Plain-text document sources
□ □ □ □ □ □ □

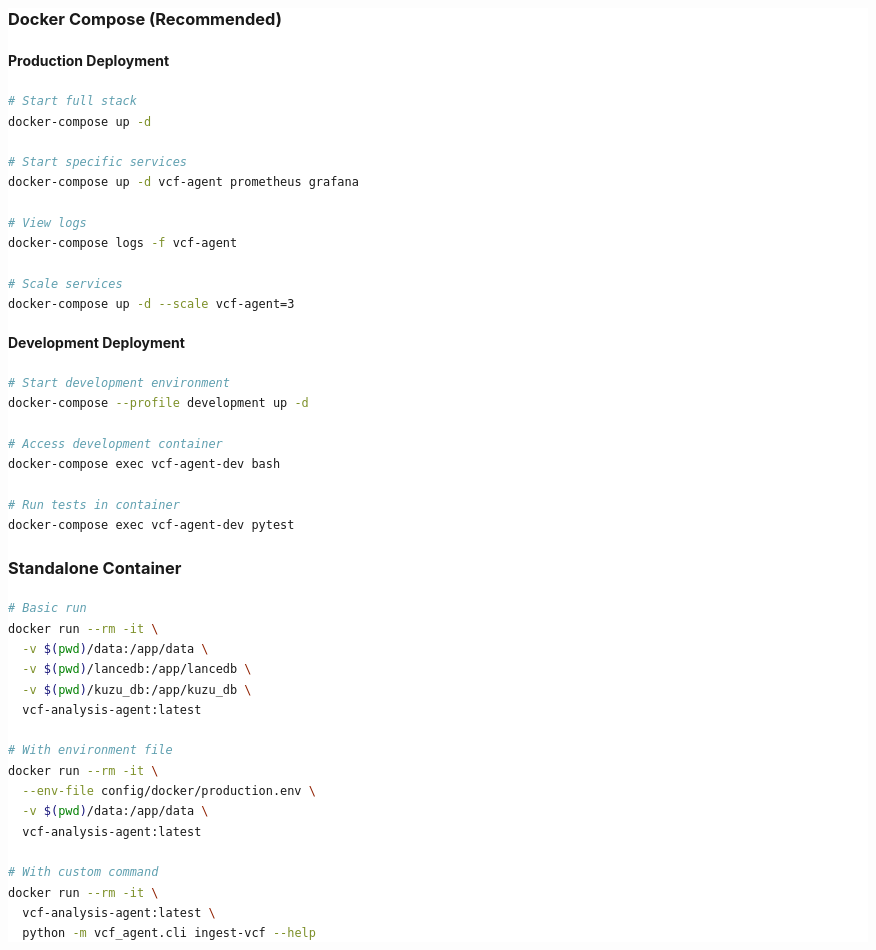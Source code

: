 ### Docker Compose (Recommended)

#### Production Deployment

```bash
# Start full stack
docker-compose up -d

# Start specific services
docker-compose up -d vcf-agent prometheus grafana

# View logs
docker-compose logs -f vcf-agent

# Scale services
docker-compose up -d --scale vcf-agent=3
```

#### Development Deployment

```bash
# Start development environment
docker-compose --profile development up -d

# Access development container
docker-compose exec vcf-agent-dev bash

# Run tests in container
docker-compose exec vcf-agent-dev pytest
```

### Standalone Container

```bash
# Basic run
docker run --rm -it \
  -v $(pwd)/data:/app/data \
  -v $(pwd)/lancedb:/app/lancedb \
  -v $(pwd)/kuzu_db:/app/kuzu_db \
  vcf-analysis-agent:latest

# With environment file
docker run --rm -it \
  --env-file config/docker/production.env \
  -v $(pwd)/data:/app/data \
  vcf-analysis-agent:latest

# With custom command
docker run --rm -it \
  vcf-analysis-agent:latest \
  python -m vcf_agent.cli ingest-vcf --help
```
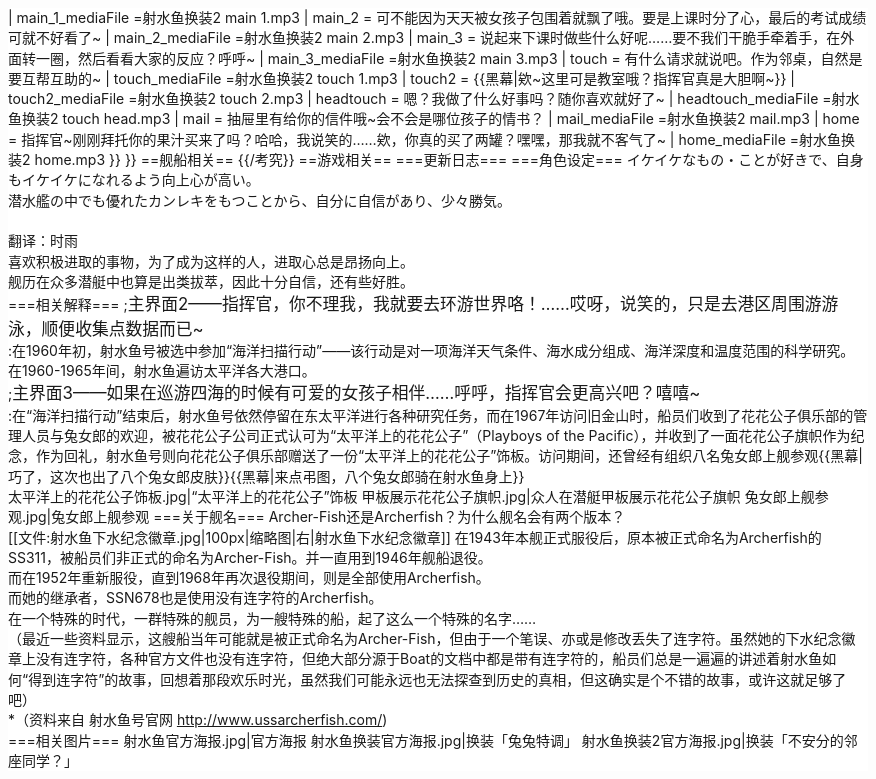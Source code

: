  | main_1_mediaFile =射水鱼换装2 main 1.mp3
  | main_2 = 可不能因为天天被女孩子包围着就飘了哦。要是上课时分了心，最后的考试成绩可就不好看了~
  | main_2_mediaFile =射水鱼换装2 main 2.mp3
  | main_3 = 说起来下课时做些什么好呢……要不我们干脆手牵着手，在外面转一圈，然后看看大家的反应？呼呼~
  | main_3_mediaFile =射水鱼换装2 main 3.mp3
  | touch = 有什么请求就说吧。作为邻桌，自然是要互帮互助的~
  | touch_mediaFile =射水鱼换装2 touch 1.mp3
  | touch2 = {{黑幕|欸~这里可是教室哦？指挥官真是大胆啊~}}
  | touch2_mediaFile =射水鱼换装2 touch 2.mp3
  | headtouch = 嗯？我做了什么好事吗？随你喜欢就好了~
  | headtouch_mediaFile =射水鱼换装2 touch head.mp3
  | mail = 抽屉里有给你的信件哦~会不会是哪位孩子的情书？
  | mail_mediaFile =射水鱼换装2 mail.mp3
  | home = 指挥官~刚刚拜托你的果汁买来了吗？哈哈，我说笑的……欸，你真的买了两罐？嘿嘿，那我就不客气了~
  | home_mediaFile =射水鱼换装2 home.mp3
  }}
}}
==舰船相关==
{{/考究}}
==游戏相关==
===更新日志===
===角色设定===
イケイケなもの・ことが好きで、自身もイケイケになれるよう向上心が高い。<br>
潜水艦の中でも優れたカンレキをもつことから、自分に自信があり、少々勝気。<br><br>
翻译：时雨<br>
喜欢积极进取的事物，为了成为这样的人，进取心总是昂扬向上。<br>
舰历在众多潜艇中也算是出类拔萃，因此十分自信，还有些好胜。<br>
===相关解释===
;<big>主界面2——指挥官，你不理我，我就要去环游世界咯！……哎呀，说笑的，只是去港区周围游游泳，顺便收集点数据而已~</big><br>
:在1960年初，射水鱼号被选中参加“海洋扫描行动”——该行动是对一项海洋天气条件、海水成分组成、海洋深度和温度范围的科学研究。在1960-1965年间，射水鱼遍访太平洋各大港口。<br>
;<big>主界面3——如果在巡游四海的时候有可爱的女孩子相伴……呼呼，指挥官会更高兴吧？嘻嘻~</big><br>
:在“海洋扫描行动”结束后，射水鱼号依然停留在东太平洋进行各种研究任务，而在1967年访问旧金山时，船员们收到了花花公子俱乐部的管理人员与兔女郎的欢迎，被花花公子公司正式认可为“太平洋上的花花公子”（Playboys of the Pacific），并收到了一面花花公子旗帜作为纪念，作为回礼，射水鱼号则向花花公子俱乐部赠送了一份“太平洋上的花花公子”饰板。访问期间，还曾经有组织八名兔女郎上舰参观{{黑幕|巧了，这次也出了八个兔女郎皮肤}}{{黑幕|来点弔图，八个兔女郎骑在射水鱼身上}}<br>
<gallery>
太平洋上的花花公子饰板.jpg|“太平洋上的花花公子”饰板
甲板展示花花公子旗帜.jpg|众人在潜艇甲板展示花花公子旗帜
兔女郎上舰参观.jpg|兔女郎上舰参观
</gallery>
===关于舰名===
Archer-Fish还是Archerfish？为什么舰名会有两个版本？<br>[[文件:射水鱼下水纪念徽章.jpg|100px|缩略图|右|射水鱼下水纪念徽章]]
在1943年本舰正式服役后，原本被正式命名为Archerfish的SS311，被船员们非正式的命名为Archer-Fish。并一直用到1946年舰船退役。<br>
而在1952年重新服役，直到1968年再次退役期间，则是全部使用Archerfish。<br>
而她的继承者，SSN678也是使用没有连字符的Archerfish。<br>
在一个特殊的时代，一群特殊的舰员，为一艘特殊的船，起了这么一个特殊的名字……<br>
（最近一些资料显示，这艘船当年可能就是被正式命名为Archer-Fish，但由于一个笔误、亦或是修改丢失了连字符。虽然她的下水纪念徽章上没有连字符，各种官方文件也没有连字符，但绝大部分源于Boat的文档中都是带有连字符的，船员们总是一遍遍的讲述着射水鱼如何“得到连字符”的故事，回想着那段欢乐时光，虽然我们可能永远也无法探查到历史的真相，但这确实是个不错的故事，或许这就足够了吧）<br>
*（资料来自 射水鱼号官网 http://www.ussarcherfish.com/<nowiki>)</nowiki><br>
===相关图片===
<gallery mode="packed" heights="250px">
射水鱼官方海报.jpg|官方海报
射水鱼换装官方海报.jpg|换装「兔兔特调」
射水鱼换装2官方海报.jpg|换装「不安分的邻座同学？」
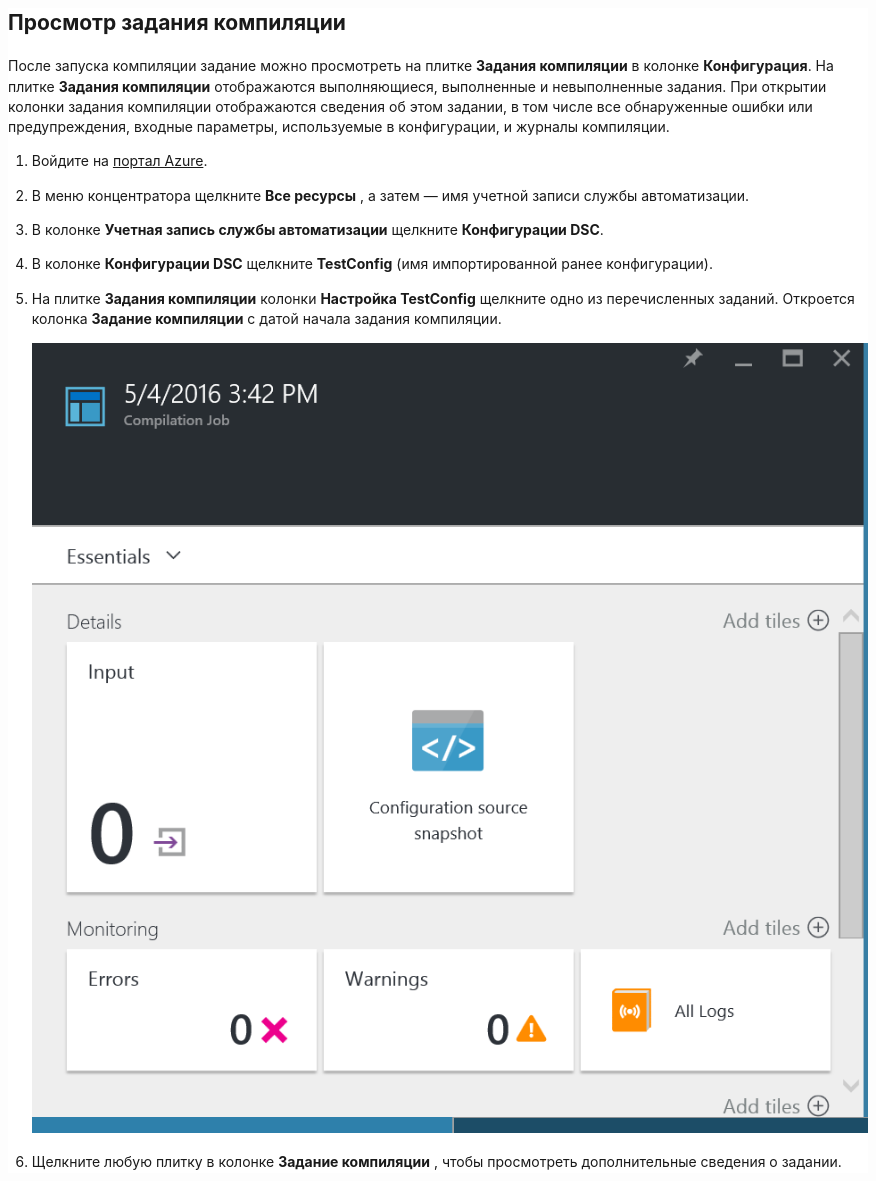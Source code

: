 ## <a name="viewing-a-compilation-job"></a>Просмотр задания компиляции
После запуска компиляции задание можно просмотреть на плитке **Задания компиляции** в колонке **Конфигурация**. На плитке **Задания компиляции** отображаются выполняющиеся, выполненные и невыполненные задания. При открытии колонки задания компиляции отображаются сведения об этом задании, в том числе все обнаруженные ошибки или предупреждения, входные параметры, используемые в конфигурации, и журналы компиляции.

1. Войдите на [портал Azure](https://portal.azure.com).
2. В меню концентратора щелкните **Все ресурсы** , а затем — имя учетной записи службы автоматизации.
3. В колонке **Учетная запись службы автоматизации** щелкните **Конфигурации DSC**.
4. В колонке **Конфигурации DSC** щелкните **TestConfig** (имя импортированной ранее конфигурации).
5. На плитке **Задания компиляции** колонки **Настройка TestConfig** щелкните одно из перечисленных заданий. Откроется колонка **Задание компиляции** с датой начала задания компиляции.
   
    ![Снимок экрана: колонка "Задание компиляции"](./media/automation-dsc-getting-started/CompilationJob.png)
6. Щелкните любую плитку в колонке **Задание компиляции** , чтобы просмотреть дополнительные сведения о задании.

□ □ □ □ □ □ □

#### [What the exercise asks]
Working from the data above, extract solely the lines from the one containing "main_1_mediaFile =射水鱼换装2 main 1.mp3" through the one containing "headtouch_mediaFile =射水鱼换装2 touch head.mp3", exactly as they appear, both included.

#### [Reply]
:  | main_1_mediaFile =射水鱼换装2 main 1.mp3
  | main_2 = 可不能因为天天被女孩子包围着就飘了哦。要是上课时分了心，最后的考试成绩可就不好看了~
  | main_2_mediaFile =射水鱼换装2 main 2.mp3
  | main_3 = 说起来下课时做些什么好呢……要不我们干脆手牵着手，在外面转一圈，然后看看大家的反应？呼呼~
  | main_3_mediaFile =射水鱼换装2 main 3.mp3
  | touch = 有什么请求就说吧。作为邻桌，自然是要互帮互助的~
  | touch_mediaFile =射水鱼换装2 touch 1.mp3
  | touch2 = {{黑幕|欸~这里可是教室哦？指挥官真是大胆啊~}}
  | touch2_mediaFile =射水鱼换装2 touch 2.mp3
  | headtouch = 嗯？我做了什么好事吗？随你喜欢就好了~
  | headtouch_mediaFile =射水鱼换装2 touch head.mp3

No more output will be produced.